Logan Criley: If the future isn’t bright, at least it’s ours

July 8 - Aug 5, 2021

30 Orchard St, Gallery 1



Logan Criley luxuriates in the fragmentary, enticing the viewer to contemplate his calculated montages. In doing so he establishes a singular language, one predicated on the mapping of history along the lines of aesthetics and affect. By implementing Baroque allegory, Renaissance color theory, and late capitalist tenets, Criley presents a worldview rooted in a mélange of images and conceits. Think: Dürer’s Melencolia I, Rodin’s The Thinker, Richter’s candles, Morandi’s still lifes; deconstruction and then deliberate compositions. This is Criley’s sweet spot; reconceptions of historical ruins, undoing taken-for-granted ontologies.

Time leading up to the creation of these works was marked by melancholy, alienation, and heartbreak. Steeped in the saturnine, Criley presents disturbed landscapes and skewed statues. These depictions operate in favor of the correlation between man and history. He revels under the sign of Saturn, paralleling Benjamin’s claim that the essence of art is in mourning.

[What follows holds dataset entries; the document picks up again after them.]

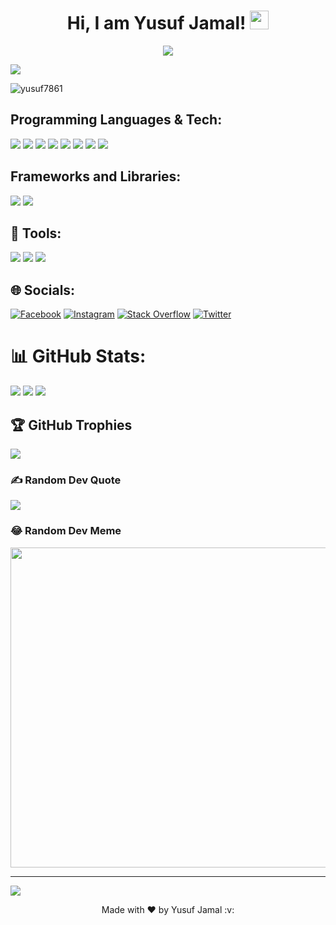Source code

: <h1 align="center"> Hi, I am Yusuf Jamal! 
    <a href="https://github.com/yusuf7861" target="_self">
		<img src="https://media.giphy.com/media/hvRJCLFzcasrR4ia7z/giphy.gif" width="30">
	</a>
</h1> 
<!-- Text animation effect -->
<p align="center">
	<a href="https://github.com/Bouaskaoun">
		<img src="https://readme-typing-svg.herokuapp.com?lines=Computer+Science+Student;FrontEnd+Web+Developer;Gamer;Love+to+read+books;Always%20learning%20new%20things&center=true&width=380&height=45&">
	</a>
</p>
<img align="center" src="https://media1.giphy.com/media/SWoSkN6DxTszqIKEqv/giphy.gif?cid=790b7611da38255c139e66b1a58b0fc1b8ad7120012359ec&rid=giphy.gif&ct=g"> 

<!-- profile views -->
<p align="left"> <img src="https://komarev.com/ghpvc/?username=yusuf7861&label=Profile%20views&color=0e75b6&style=flat" alt="yusuf7861" /> </p>

## Programming Languages & Tech:
<p>
  <img src="https://img.shields.io/badge/Python-3776AB?style=for-the-badge&logo=python&logoColor=white" />
  <img src="https://img.shields.io/badge/HTML5-E34F26?style=for-the-badge&logo=html5&logoColor=white" />
  <img src="https://img.shields.io/badge/CSS3-1572B6?style=for-the-badge&logo=css3&logoColor=white" />
  <img src="https://img.shields.io/badge/JavaScript-323330?style=for-the-badge&logo=javascript&logoColor=F7DF1E" />
  <img src="https://img.shields.io/badge/C-00599C?style=for-the-badge&logo=c&logoColor=white" />
  <img src="https://img.shields.io/badge/adobephotoshop-%2331A8FF.svg?style=for-the-badge&logo=adobephotoshop&logoColor=white" />
  <img src="https://img.shields.io/bad/Java-470137?style=for-the-badge&logo=Java&logoColor=#FF61F6" />
  <img src="https://img.shields.io/badge/figma-%23F24E1E.svg?style=for-the-badge&logo=figma&logoColor=white" />
</p>

## Frameworks and Libraries:
 <img src="https://img.shields.io/badge/Bootstrap-563D7C?style=for-the-badge&logo=bootstrap&logoColor=white" />
 <img src="https://img.shields.io/badge/jQuery-0769AD?style=for-the-badge&logo=jquery&logoColor=white" />
 <br>
 
## 🔭 Tools:
<p>
  <img src="https://img.shields.io/badge/Visual_Studio_Code-0078D4?style=for-the-badge&logo=visual%20studio%20code&logoColor=white" />
  <img src="https://img.shields.io/badge/Atom-66595C?style=for-the-badge&logo=Atom&logoColor=white" />
  <img src="https://img.shields.io/badge/sublime_text-%23575757.svg?&style=for-the-badge&logo=sublime-text&logoColor=important" />
</p>

## 🌐 Socials:
[![Facebook](https://img.shields.io/badge/Facebook-%231877F2.svg?logo=Facebook&logoColor=white)](https://facebook.com/siddique.raaj.9) [![Instagram](https://img.shields.io/badge/Instagram-%23E4405F.svg?logo=Instagram&logoColor=white)](https://instagram.com/siddique.raaj) [![Stack Overflow](https://img.shields.io/badge/-Stackoverflow-FE7A16?logo=stack-overflow&logoColor=white)](https://stackoverflow.com/users/19501222/yusuf-jamal?tab=profile) [![Twitter](https://img.shields.io/badge/Twitter-%231DA1F2.svg?logo=Twitter&logoColor=white)](https://twitter.com/Yusufja38819648)

# 📊 GitHub Stats:
![](https://github-readme-stats.vercel.app/api?username=yusuf7861&theme=dark&hide_border=false&include_all_commits=false&count_private=false)
![](https://github-readme-streak-stats.herokuapp.com/?user=yusuf7861&theme=dark&hide_border=false)
![](https://github-readme-stats.vercel.app/api/top-langs/?username=yusuf7861&theme=dark&hide_border=false&include_all_commits=false&count_private=false&layout=compact)

## 🏆 GitHub Trophies
![](https://github-profile-trophy.vercel.app/?username=yusuf7861&theme=radical&no-frame=false&no-bg=true&margin-w=4)

### ✍️ Random Dev Quote
![](https://quotes-github-readme.vercel.app/api?type=horizontal&theme=radical)

### 😂 Random Dev Meme
<img src="https://random-memer.herokuapp.com/" width="512px"/>

---
[![](https://visitcount.itsvg.in/api?id=yusuf7861&icon=0&color=0)](https://visitcount.itsvg.in)
<p align="center"> Made with ❤️ by Yusuf Jamal :v:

Criley wields color and brushstroke with conviction, articulating a painterly position marked by confidence and poise. Danse Macabre is enlivened by brilliant neons, yet remains mired in the inevitability of death by way of dark hues and the skeletons engaged in a morose celebration. The imagery establishes a clear relationship with allegory, this instance being inextricably linked to the concept’s origin in the Late Middle Ages. Misleading conviviality taps into the weirdness of aberrant enthusiasms. Further, there is a weak veil between apparently opposite emotions which is fractured by Criley’s hand. By the artist’s own interpolation of a particular Kurt Vonnegut aphorism, “laughter and tears are responses to the same things. I prefer to laugh because there’s less cleaning up to do.”

In this collection of paintings there is a necessary aggregation of allegory, history, and the relic. With certainty, Criley collapses epochs in order to establish the instability of supposedly inherent linearity. As Walter Benjamin asserts, “the only pleasure the melancholic permits himself, and it is a powerful one, is allegory.” The allegorical dislodges, then suspends matter in order to conceive of historicity as the relation of man to time and space. Benjamin works through this process by correlating man with the inevitability of death, a breach laid bare in his conception of Baroque. Criley extricates morality from aesthetics by frustration of content, basking in Benjamin’s “petrified primordial landscape,” that is, history. Criley adeptly conjures painterly precedents without overdetermining their constituencies.

With Purple Painting, Criley articulates his very own Renaissance, emphasizing that this unfaithful portrayal of the original sits “somewhere between devotion and desecration. Asking a question, not taking a position.” He emphasizes Bernini’s sublimated subjects by distorting and casting them in shades of purple. The destruction of image calls to question the vitality of the imaginary. His Renaissance meditation recurs in both Frans Hals Study and Shadow Self, where Hal’s technique and subject are perverted in the name of Criley’s symbology. Neons dislodge these works from their 17th-century foundations and become further evidence for the problematization of history.

Elsewhere, Greta operates as an interrogation of the branding device. This portrait of the Green Girl pokes at big media’s impulse to reduce a figure and then produce a cult of personality ripe with use-value; fuel for a pernicious moralizing engine. The lack of green here is an overt gesture, seeing as the color recurs throughout the works on view. Green screens, beings, and letters. Placing these works alongside Greta’s portrait emphasizes the associations between color and imperatives; the absence-of becomes pronounced.

In contemplating this show one could easily accumulate a mass of tabs related to art, science, history. But the pleasure of communing with Logan’s work is that none of this is necessary to have a meaningful experience with these paintings. His understanding of color and style lends itself to the purity of wonderment, beholding the ineffable.